Estimating marginal cumulative incidence functions#

This example demonstrates how to estimate the marginal cumulative incidence using hazardous.SurvivalBoost and compares the results to the Aalen-Johansen estimator and to the theoretical cumulated incidence curves on synthetic data.

Here the data is generated by taking the minimum time of samples from three competing Weibull distributions with fixed parameters and without any conditioning covariate. In this case, the Aalen-Johansen estimator is expected to be unbiased, and this is empirically confirmed by this example.
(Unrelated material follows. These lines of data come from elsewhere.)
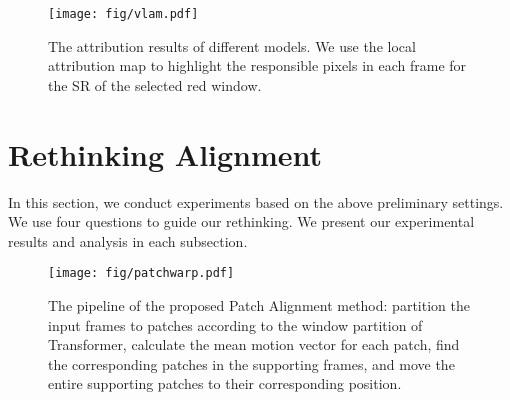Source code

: \documentclass{article}
\begin{document}
\begin{figure}[t]
    \centering
    \texttt{[image: fig/vlam.pdf]}
    \vspace{-5mm}
    \caption{The attribution results of different models. We use the local attribution map \cite{gu2021interpreting} to highlight the responsible pixels in each frame for the SR of the selected red window.}
    \label{fig:vlam}
    \vspace{-6mm}
\end{figure}


\begin{table}[t]
    \footnotesize
    \centering
    \caption{Comparison of VSR Transformers with different alignment methods on the REDS4 dataset.}
    \label{tab:3-10sliding}
    \vspace{1mm}
    \vspace{-6mm}
\end{table}

\vspace{-3mm}
\section{Rethinking Alignment}
\label{sec:analysis}
\vspace{-2mm}
In this section, we conduct experiments based on the above preliminary settings. We use four questions to guide our rethinking. We present our experimental results and analysis in each subsection.


\begin{figure}[t]
    \centering
    \texttt{[image: fig/patchwarp.pdf]}
\caption{The pipeline of the proposed Patch Alignment method:
     partition the input frames to patches according to the window partition of Transformer,
     calculate the mean motion vector for each patch,
     find the corresponding patches in the supporting frames, and
     move the entire supporting patches to their corresponding position.}
    \label{fig:patch-warp}
    \vspace{-2mm}
\end{figure}
\end{document}
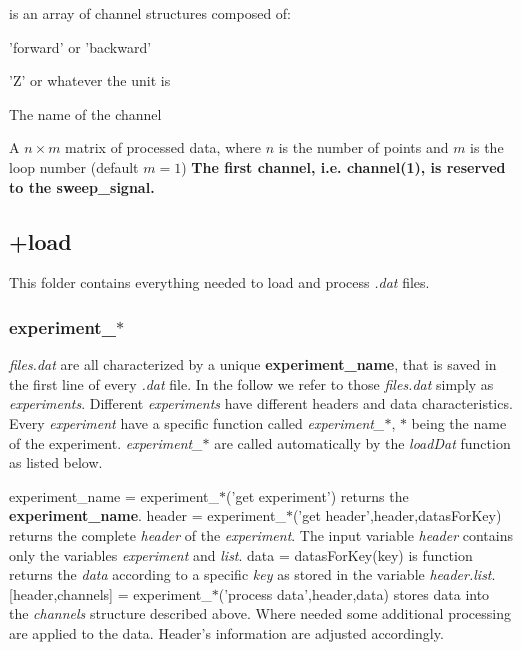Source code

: \item[channels] is an array of channel structures composed of:
  \bdf
  \item[Direction] 'forward' or 'backward'
  \item[Unit] 'Z' or whatever the unit is
  \item[Name] The name of the channel
  \item[data] A $n\times m$ matrix of processed data, where $n$ is the number of points and $m$ is the loop number (default $m=1$)
  \edf
\edf
\textbf{The first channel, i.e. channel(1), is reserved to the sweep\_signal.}

\subsection{+load}
This folder contains everything needed to load and process \emph{.dat} files.
\subsubsection{experiment\_$\ast$}
\emph{files.dat} are all characterized by a unique \textbf{experiment\_name}, that is saved in the first line of every \emph{.dat} file.
In the follow we refer to those \emph{files.dat} simply as \emph{experiments}.
Different \emph{experiments} have different headers and data characteristics.
Every \emph{experiment} have a specific function called \emph{experiment\_$\ast$}, \emph{$\ast$} being the name of the experiment.
\emph{experiment\_$\ast$} are called automatically by the \emph{loadDat} function as listed below.

\bdf
\+ {experiment\_name = experiment\_$\ast$('get experiment')} returns the \textbf{experiment\_name}.
\+ {header = experiment\_$\ast$('get header',header,datasForKey)} returns the complete \emph{header} of the \emph{experiment}. 
The input variable \emph{header} contains only the variables \emph{experiment} and \emph{list}.
  \bdf
  \+ {data = datasForKey(key)} is function returns the \emph{data} according to a specific \emph{key} as stored in the variable \emph{header.list}.
  \edf  
\+ {[header,channels] = experiment\_$\ast$('process data',header,data)} stores data into the \emph{channels} structure described above. Where needed some additional processing are applied to the data. Header's information are adjusted accordingly.
\edf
The hazardous.SurvivalBoost estimator on the other hand is a predictive estimator that expects at least one conditioning covariate. In this example, we use a dummy covariate that is constant for all samples. Here we are not interested in the discrimination power of the estimator: there is none by construction, since we do not have access to informative covariates. Instead we empirically study its marginal calibration, that is, its ability to approximately recover an unbiased estimate of the marginal cumulative incidence function for each competing event.

This example also highlights that hazardous.SurvivalBoost estimates noisy cumulative incidence functions, which are not smooth and not even monotonically increasing. This is a known limitation of the estimator, and attempting to enforce monotonicity at training time typically introduces severe over-estimation bias for large time horizons.
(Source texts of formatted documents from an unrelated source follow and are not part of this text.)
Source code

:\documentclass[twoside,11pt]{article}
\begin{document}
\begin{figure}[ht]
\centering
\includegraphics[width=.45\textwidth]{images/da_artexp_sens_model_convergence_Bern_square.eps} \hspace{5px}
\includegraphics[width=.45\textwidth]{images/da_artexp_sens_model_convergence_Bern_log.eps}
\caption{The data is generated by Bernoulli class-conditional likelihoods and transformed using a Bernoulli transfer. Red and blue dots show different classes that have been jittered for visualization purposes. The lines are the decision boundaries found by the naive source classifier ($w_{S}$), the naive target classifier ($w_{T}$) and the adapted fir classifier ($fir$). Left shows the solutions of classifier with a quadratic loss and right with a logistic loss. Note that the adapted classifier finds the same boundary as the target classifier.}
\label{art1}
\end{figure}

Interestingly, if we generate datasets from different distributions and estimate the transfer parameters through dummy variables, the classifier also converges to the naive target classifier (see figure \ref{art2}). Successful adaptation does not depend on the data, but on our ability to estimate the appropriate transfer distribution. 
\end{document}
from time import perf_counter
import numpy as np
import matplotlib.pyplot as plt

from hazardous import SurvivalBoost
from hazardous.data import make_synthetic_competing_weibull
from lifelines import AalenJohansenFitter

n_samples = 3_000
base_scale = 1_000.0  # some arbitrary time unit
event_dist_shapes = (0.5, 1.0, 5.0)
event_dist_scales = (10, 3, 3)
n_events = len(event_dist_shapes)

_, y_uncensored = make_synthetic_competing_weibull(
    n_samples=n_samples,
    n_events=n_events,
    censoring_relative_scale=0,
    return_X_y=True,
    shape_ranges=[(shape, shape) for shape in event_dist_shapes],
    scale_ranges=[(scale, scale) for scale in event_dist_scales],
    base_scale=base_scale,
    random_state=0,
)

t_max = y_uncensored["duration"].max()

Since we know the true distribution of the data, we can compute the theoretical cumulative incidence functions (CIFs) by integrating the hazard functions. The CIFs are the probability of experiencing the event of interest before time t, given that the subject has not experienced any other event before time t.
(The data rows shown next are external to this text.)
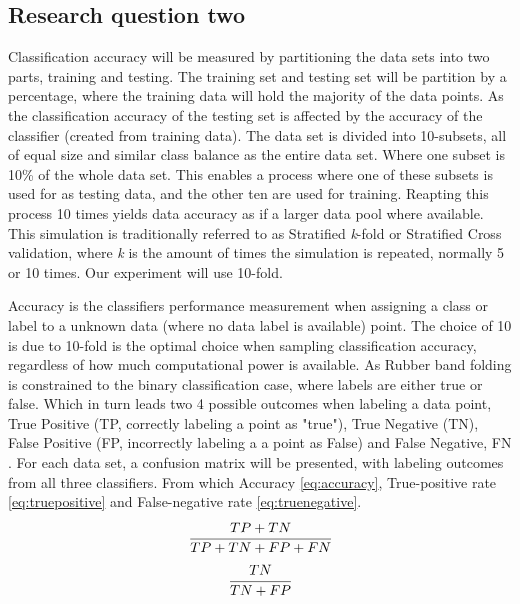 \documentclass[a4paper,twoside]{bth}
\begin{document}
\subsection{Research question two}
Classification accuracy will be measured by partitioning the data sets into two parts, training and testing. The training set and testing set will be partition by a percentage, where the training data will hold the majority of the data points. As the classification accuracy of the testing set is affected by the accuracy of the classifier (created from training data). The data set is divided into 10-subsets, all of equal size and similar class balance as the entire data set. Where one subset is 10\% of the whole data set. This enables a process where one of these subsets is used for as testing data, and the other ten are used for training. Reapting this process 10 times yields data accuracy as if a larger data pool where available. This simulation is traditionally referred to as Stratified \textit{k}-fold \cite{Flach:2012:MLA:2490546, Japkowicz:2011} or Stratified Cross validation, where \textit{k} is the amount of times the simulation is repeated, normally 5 or 10 times. Our experiment will use 10-fold.
\par Accuracy is the classifiers performance measurement when assigning a class or label to a unknown data (where no data label is available) point. The choice of 10 is due to 10-fold is the optimal choice when sampling classification accuracy, regardless of how much computational power is available\cite{Kohavi:1995:SCB:1643031.1643047}. As Rubber band folding is constrained to the binary classification case, where labels are either true or false. Which in turn leads two 4 possible outcomes when labeling a data point, True Positive (TP, correctly labeling a point as "true"), True Negative (TN), False Positive (FP, incorrectly labeling a a point as False) and False Negative, FN \cite{Japkowicz:2011}. For each data set, a confusion matrix will be presented, with labeling outcomes from all three classifiers. From which Accuracy \ref{eq:accuracy}, True-positive rate \ref{eq:truepositive} and False-negative rate \ref{eq:truenegative}.
\begin{equation}\label{eq:accuracy}
\begin{aligned}
     \cfrac{TP + TN}{TP + TN + FP + FN}
\end{aligned}
\end{equation} 
\begin{equation}\label{eq:truenegative}
\begin{aligned}
     \cfrac{TN}{TN + FP}
\end{aligned}
\end{equation} 
\end{document}
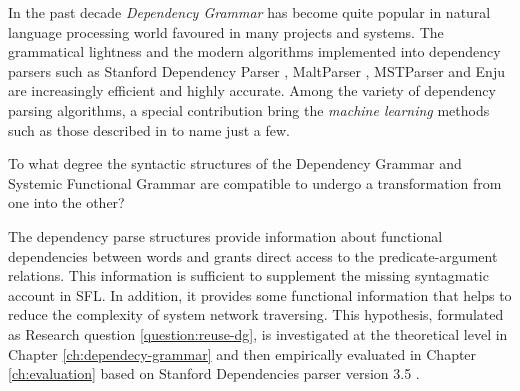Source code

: 
%
In the past decade \textit{Dependency Grammar} \citep{Tesniere2015} has become quite popular in natural language processing world favoured in many projects and systems. The grammatical lightness and the  modern algorithms implemented into dependency parsers such as Stanford Dependency Parser \citep{Marneffe2006}, MaltParser \citep{Nivre2006}, MSTParser \citep{McDonald2006} and Enju \citep{Miyao2005} are increasingly efficient and highly accurate. Among the variety of dependency parsing algorithms, a special contribution bring the \textit{machine learning} methods such as those described in \citet{mcdonald2005online, mcdonald2006online, carreras2007experiments, zhang2011transition, pei2015effective} to name just a few. 

\begin{question}\label{question:reuse-dg}
    To what degree the syntactic structures of the Dependency Grammar and Systemic Functional Grammar are compatible to undergo a transformation from one into the other?
\end{question}

The dependency parse structures provide information about functional dependencies between words and grants direct access to the predicate-argument relations. %
This information is sufficient to supplement the missing syntagmatic account in SFL. In addition, it provides some functional information that helps to reduce the complexity of system network traversing. 
This hypothesis, formulated as Research question \ref{question:reuse-dg}, is investigated at the theoretical level in Chapter \ref{ch:dependecy-grammar} and then empirically evaluated in Chapter \ref{ch:evaluation} based on Stanford Dependencies parser version 3.5 \citep{Marneffe2008a,Marneffe2008, Marneffe2014}.  


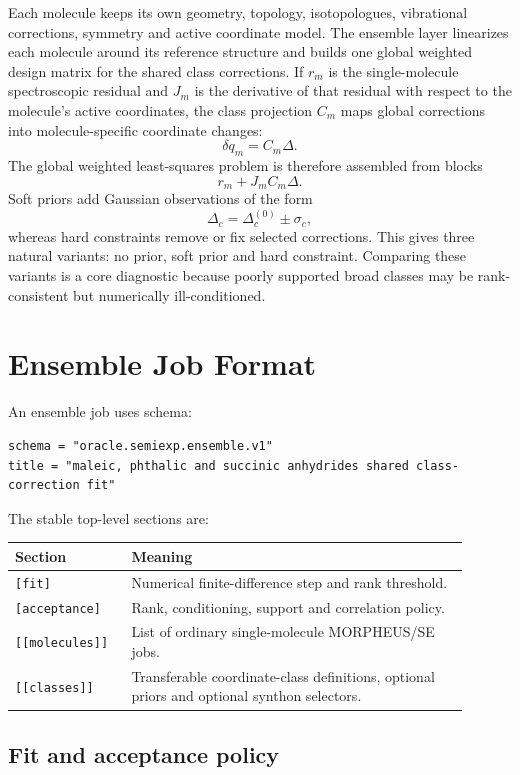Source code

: \documentclass[11pt]{article}
\begin{document}
Each molecule keeps its own geometry, topology, isotopologues, vibrational
corrections, symmetry and active coordinate model.  The ensemble layer
linearizes each molecule around its reference structure and builds one global
weighted design matrix for the shared class corrections.  If \(r_m\) is the
single-molecule spectroscopic residual and \(J_m\) is the derivative of that
residual with respect to the molecule's active coordinates, the class
projection \(C_m\) maps global corrections into molecule-specific coordinate
changes:
\[
  \delta q_m = C_m \Delta .
\]
The global weighted least-squares problem is therefore assembled from blocks
\[
  r_m + J_m C_m \Delta .
\]
Soft priors add Gaussian observations of the form
\[
  \Delta_c = \Delta_c^{(0)} \pm \sigma_c ,
\]
whereas hard constraints remove or fix selected corrections.  This gives three
natural variants: no prior, soft prior and hard constraint.  Comparing these
variants is a core diagnostic because poorly supported broad classes may be
rank-consistent but numerically ill-conditioned.

\section{Ensemble Job Format}

An ensemble job uses schema:

\begin{lstlisting}[style=oracle]
schema = "oracle.semiexp.ensemble.v1"
title = "maleic, phthalic and succinic anhydrides shared class-correction fit"
\end{lstlisting}

\noindent
The stable top-level sections are:

\begin{longtable}{@{}p{0.22\linewidth}p{0.68\linewidth}@{}}
\toprule
Section & Meaning \\
\midrule
\endhead
\texttt{[fit]} & Numerical finite-difference step and rank threshold. \\
\texttt{[acceptance]} & Rank, conditioning, support and correlation policy. \\
\texttt{[[molecules]]} & List of ordinary single-molecule MORPHEUS/SE jobs. \\
\texttt{[[classes]]} & Transferable coordinate-class definitions, optional
priors and optional synthon selectors. \\
\bottomrule
\end{longtable}

\subsection{Fit and acceptance policy}
\end{document}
The following function computes the hazard function of a Weibull distribution:

def weibull_hazard(t, shape=1.0, scale=1.0):
    # Plug an arbitrary finite hazard value at t==0 because fractional powers
    # of 0 are undefined.
    #
    # XXX: this does not seem correct but in practice it does make it possible
    # to integrate the hazard function into cumulative incidence functions in a
    # way that matches the Aalen Johansen estimator.
    with np.errstate(divide="ignore"):
        return np.where(t == 0, 0.0, (shape / scale) * (t / scale) ** (shape - 1.0))

Note that true CIFs are independent of the censoring distribution. We can use them as reference to check that the estimators are unbiased by the censoring.

We first define the two estimators of interest. The hazardous.SurvivalBoost instance uses the Kaplan-Meier estimator on the negated event labels (1 for censoring, 0 for any event) to estimate internal IPCW weights. This is a valid choice in this context because we do not have access to any informative covariate (either for censoring or for the events of interest).

calculate_variance = n_samples <= 5_000
aj = AalenJohansenFitter(calculate_variance=calculate_variance, seed=0)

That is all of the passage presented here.